## ACTIVITY
Scan the records below for the string "minipage" and return every line where it appears.

DATA UNDER STUDY Start Marker

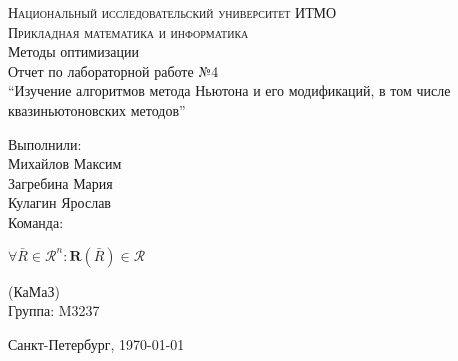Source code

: 





\begin{titlepage}
	\begin{center}
		\textsc{Национальный исследовательский университет ИТМО\\
			Прикладная математика и информатика}\\[5cm]

		\huge{Методы оптимизации\\[6mm]
			\large Отчет по лабораторной работе №4\\
			``Изучение алгоритмов метода Ньютона и его модификаций, в том числе
			квазиньютоновских методов''\\[4cm]

		}
	\end{center}

	\begin{flushright}
		\begin{minipage}{0.25\textwidth}
			Выполнили:\\[2mm]
			Михайлов Максим\\
			Загребина Мария\\
			Кулагин Ярослав\\[2mm]
			Команда:

			\(\forall \bar R \in \mathscr{R}^n : \mathrm{\textbf{R}}(\bar R) \in \mathscr{R}\)

			(КаМаЗ)\\[2mm]
			Группа: M3237
		\end{minipage}
	\end{flushright}

	\vfill
	\begin{center}
		Санкт-Петербург, \today
	\end{center}
\end{titlepage}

DATA UNDER STUDY End Marker

## ANSWER AREA
		\begin{minipage}{0.25\textwidth}
		\end{minipage}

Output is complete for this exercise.